If he were any younger, he would have even called it love. He'd taken to dreaming of blond curls, to checking corners for the man's smile. He still couldn't be sure that the blond was the one who penned the notes, but something in Lars' gut convinced him of it. Perhaps insanity, he thought with a smile.

The note Lars now held was a short one, but the message increased the shaking in his hands. The Allies were making plans to move into his land. They were making plans for liberation. He could feel the hope bursting in his blood, hot and irrational. It took serious effort to limit his reaction to a single smile.

There was still a small part of Lars that was sure that the notes were a Nazi test. That the raging hope in his veins was going to solidify into despair and drag him down into whatever fresh Hell was left to him. Yet, as he watched the note burn in the fireplace so it didn't have a chance of falling into enemy hands, Lars couldn't help but to relax.

He could feel the end coming. He only hoped his light would be there when it came.


Later that year, when Lars felt the first of the Allied troops roll over his borders, his grin grew so wide that he was sure his face would crack. Immediately, he itched to arm himself and fight, but the push and pull of the battle on his land made him ill. Racking coughs had begun to shake him for days at a time, until blood splattered with every hack. Delirium caught him at random. It was during one of these episodes that he'd had his first close encounter with his light...

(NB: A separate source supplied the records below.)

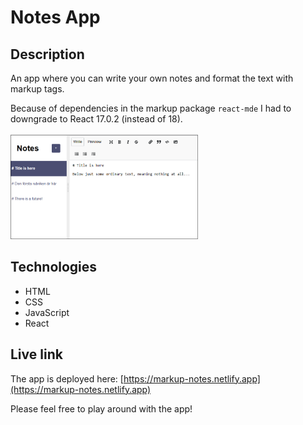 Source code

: # Notes App

## Description
An app where you can write your own notes and format the text with markup tags. 

Because of dependencies in the markup package `react-mde` I had to downgrade to React 17.0.2 (instead of 18).
<br/>
<br/>
<img src="my-notes.png" alt="Screenshot." width="300px"/>

## Technologies
- HTML
- CSS
- JavaScript
- React

## Live link
The app is deployed here:
[https://markup-notes.netlify.app](https://markup-notes.netlify.app)

Please feel free to play around with the app!
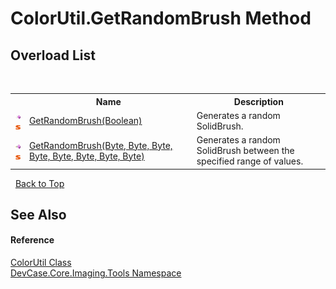 # ColorUtil.GetRandomBrush Method 
 


## Overload List
&nbsp;<table><tr><th></th><th>Name</th><th>Description</th></tr><tr><td>![Public method](media/pubmethod.gif "Public method")![Static member](media/static.gif "Static member")</td><td><a href="M_DevCase_Core_Imaging_Tools_ColorUtil_GetRandomBrush">GetRandomBrush(Boolean)</a></td><td>
Generates a random SolidBrush.</td></tr><tr><td>![Public method](media/pubmethod.gif "Public method")![Static member](media/static.gif "Static member")</td><td><a href="M_DevCase_Core_Imaging_Tools_ColorUtil_GetRandomBrush_1">GetRandomBrush(Byte, Byte, Byte, Byte, Byte, Byte, Byte, Byte)</a></td><td>
Generates a random SolidBrush between the specified range of values.</td></tr></table>&nbsp;
<a href="#colorutil.getrandombrush-method">Back to Top</a>

## See Also


#### Reference
<a href="T_DevCase_Core_Imaging_Tools_ColorUtil">ColorUtil Class</a><br /><a href="N_DevCase_Core_Imaging_Tools">DevCase.Core.Imaging.Tools Namespace</a><br />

Lars feels cool hands on his forehead, quickly replaced by a wet cloth. There's a gentle voice murmuring to him. It is soft, with notes of warmth and care. This is a voice that should be used to laugh, he thinks. It coaxes him to drink and he can't resist. It asks him to open his eyes, please, and Lars does his best. Instantly he's glad he followed the request. The finer points of the blond's features are still obscure, by some strange magic or malice, but this time Lars is able to make out his eyes. They are stunning. Like amethyst, but brighter. Deeper. Lars is fascinated, utterly. If he believed in love, oh, he wants to believe in love -

The voice laughs, honey-tinged and affectionate. Hands touch his face once more, calloused fingers oh so careful, and then two lips press against his forehead. Lars' breath catches, comes again in an airy sound he would be embarrassed about if he wasn't sure this was a fever dream.

He closes his eyes and lets himself relax for the first time in years.

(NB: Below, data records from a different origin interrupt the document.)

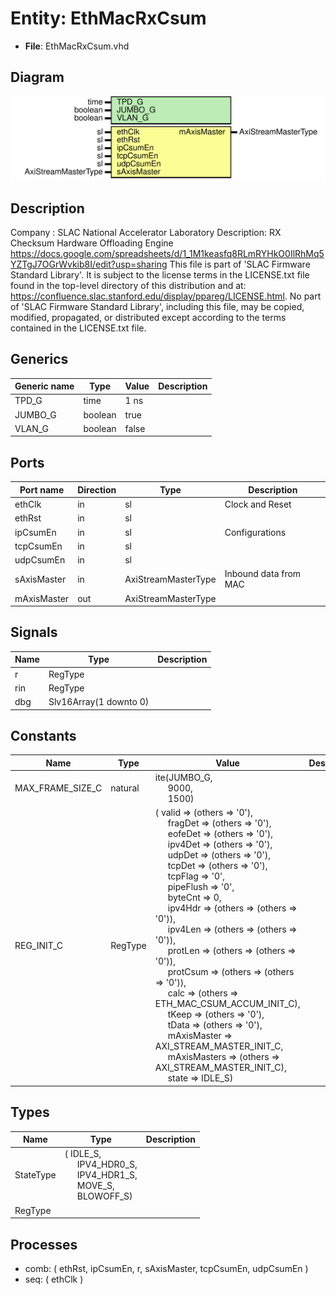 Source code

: # Entity: EthMacRxCsum

- **File**: EthMacRxCsum.vhd
## Diagram

![Diagram](EthMacRxCsum.svg "Diagram")
## Description

Company    : SLAC National Accelerator Laboratory
Description: RX Checksum Hardware Offloading Engine
https://docs.google.com/spreadsheets/d/1_1M1keasfq8RLmRYHkO0IlRhMq5YZTgJ7OGrWvkib8I/edit?usp=sharing
This file is part of 'SLAC Firmware Standard Library'.
It is subject to the license terms in the LICENSE.txt file found in the
top-level directory of this distribution and at:
   https://confluence.slac.stanford.edu/display/ppareg/LICENSE.html.
No part of 'SLAC Firmware Standard Library', including this file,
may be copied, modified, propagated, or distributed except according to
the terms contained in the LICENSE.txt file.
## Generics

| Generic name | Type    | Value | Description |
| ------------ | ------- | ----- | ----------- |
| TPD_G        | time    | 1 ns  |             |
| JUMBO_G      | boolean | true  |             |
| VLAN_G       | boolean | false |             |
## Ports

| Port name   | Direction | Type                | Description           |
| ----------- | --------- | ------------------- | --------------------- |
| ethClk      | in        | sl                  | Clock and Reset       |
| ethRst      | in        | sl                  |                       |
| ipCsumEn    | in        | sl                  | Configurations        |
| tcpCsumEn   | in        | sl                  |                       |
| udpCsumEn   | in        | sl                  |                       |
| sAxisMaster | in        | AxiStreamMasterType | Inbound data from MAC |
| mAxisMaster | out       | AxiStreamMasterType |                       |
## Signals

| Name | Type                   | Description |
| ---- | ---------------------- | ----------- |
| r    | RegType                |             |
| rin  | RegType                |             |
| dbg  | Slv16Array(1 downto 0) |             |
## Constants

| Name             | Type    | Value                                                                                                                                                                                                                                                                                                                                                                                                                                                                                                                                                                                                                                                                                                                                                                                                                                                                                                                                                                                                                                                                                                                                                                                                                                                                                                                                                                                                                                                                                                | Description |
| ---------------- | ------- | ---------------------------------------------------------------------------------------------------------------------------------------------------------------------------------------------------------------------------------------------------------------------------------------------------------------------------------------------------------------------------------------------------------------------------------------------------------------------------------------------------------------------------------------------------------------------------------------------------------------------------------------------------------------------------------------------------------------------------------------------------------------------------------------------------------------------------------------------------------------------------------------------------------------------------------------------------------------------------------------------------------------------------------------------------------------------------------------------------------------------------------------------------------------------------------------------------------------------------------------------------------------------------------------------------------------------------------------------------------------------------------------------------------------------------------------------------------------------------------------------------- | ----------- |
| MAX_FRAME_SIZE_C | natural |  ite(JUMBO_G,<br><span style="padding-left:20px"> 9000,<br><span style="padding-left:20px"> 1500)                                                                                                                                                                                                                                                                                                                                                                                                                                                                                                                                                                                                                                                                                                                                                                                                                                                                                                                                                                                                                                                                                                                                                                                                                                                                                                                                                                                                    |             |
| REG_INIT_C       | RegType |  (       valid        => (others => '0'),<br><span style="padding-left:20px">       fragDet      => (others => '0'),<br><span style="padding-left:20px">       eofeDet      => (others => '0'),<br><span style="padding-left:20px">       ipv4Det      => (others => '0'),<br><span style="padding-left:20px">       udpDet       => (others => '0'),<br><span style="padding-left:20px">       tcpDet       => (others => '0'),<br><span style="padding-left:20px">       tcpFlag      => '0',<br><span style="padding-left:20px">       pipeFlush    => '0',<br><span style="padding-left:20px">       byteCnt      => 0,<br><span style="padding-left:20px">       ipv4Hdr      => (others => (others => '0')),<br><span style="padding-left:20px">       ipv4Len      => (others => (others => '0')),<br><span style="padding-left:20px">       protLen      => (others => (others => '0')),<br><span style="padding-left:20px">       protCsum     => (others => (others => '0')),<br><span style="padding-left:20px">       calc         => (others => ETH_MAC_CSUM_ACCUM_INIT_C),<br><span style="padding-left:20px">       tKeep        => (others => '0'),<br><span style="padding-left:20px">       tData        => (others => '0'),<br><span style="padding-left:20px">       mAxisMaster  => AXI_STREAM_MASTER_INIT_C,<br><span style="padding-left:20px">       mAxisMasters => (others => AXI_STREAM_MASTER_INIT_C),<br><span style="padding-left:20px">       state        => IDLE_S) |             |
## Types

| Name      | Type                                                                                                                                                                                                    | Description |
| --------- | ------------------------------------------------------------------------------------------------------------------------------------------------------------------------------------------------------- | ----------- |
| StateType | ( IDLE_S,<br><span style="padding-left:20px"> IPV4_HDR0_S,<br><span style="padding-left:20px"> IPV4_HDR1_S,<br><span style="padding-left:20px"> MOVE_S,<br><span style="padding-left:20px"> BLOWOFF_S)  |             |
| RegType   |                                                                                                                                                                                                         |             |
## Processes
- comb: ( ethRst, ipCsumEn, r, sAxisMaster, tcpCsumEn, udpCsumEn )
- seq: ( ethClk )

"Sleep, Lars. It'll get better soon. One way or the other, it always gets better."

And so he does.

When Lars woke up, he'd thought for sure that it was a dream. How could it be anything else? He'd been under house arrest since the Allied invasion began. If there was a way to slip past the guards, he'd have known about it by then.

And yet, when he'd managed to sit up, he'd found a vase of fresh tulips set on his bedside table. Lars hadn't had fresh tulips in his room since the war kicked up. Even if it hadn't been for the quick note in red ink tucked among them (It will get better), they would have brought confirmation along with a smile to his face.

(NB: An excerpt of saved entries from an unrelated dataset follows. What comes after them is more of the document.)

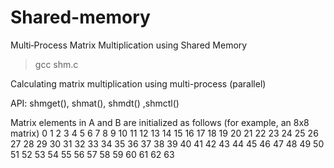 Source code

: # Shared-memory

Multi‐Process Matrix Multiplication using Shared Memory

> gcc shm.c

Calculating matrix multiplication using multi-process (parallel)

API: shmget(), shmat(), shmdt() ,shmctl()

Matrix elements in A and B are initialized as follows
(for example, an 8x8 matrix)
0 1 2 3 4 5 6 7
8 9 10 11 12 13 14 15
16 17 18 19 20 21 22 23
24 25 26 27 28 29 30 31
32 33 34 35 36 37 38 39
40 41 42 43 44 45 46 47
48 49 50 51 52 53 54 55
56 57 58 59 60 61 62 63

(And perhaps a blush, but that was neither here nor there. His writer couldn't possibly know what red tulips represented, could he?)

From that point forward, the mystery blond began to appear more often. Particularly, Lars noticed, among the Resistance cells. He'd only been allowed out by his captors briefly, during a period where the Allies had been pushed back far enough that the Nazis had grown more confident, but it had been enough time for Lars to bring himself up to date. Lars still couldn't give a very solid description of him, but even the cell members that had the most contact couldn't seem to do much better. When Lars had asked, they'd said the blond was an Allied spy. Called him quick and clever, and perhaps more brutal than even the Nazis.

Lars had found it hard to believe, at first. The man he saw peeking from alleyway mouths and blackened windows was always smiling, a quiet little twist of the lips. Not as though he found something funny, no, but as if he was trying to calm someone's fear. He handed out sweets to children, and bread to adults. The SS never noticed his presence, nor even that of those he stood near. Lars saw it happen, once. He'd watched in anger as an officer cut close to a frail looking woman, snarling at her roughly. The blond had stepped forward from an alley, stood maybe a pace from the woman's shoulder, and the officer had seemed to become confused. He'd wandered away not long after, and so too had the blond.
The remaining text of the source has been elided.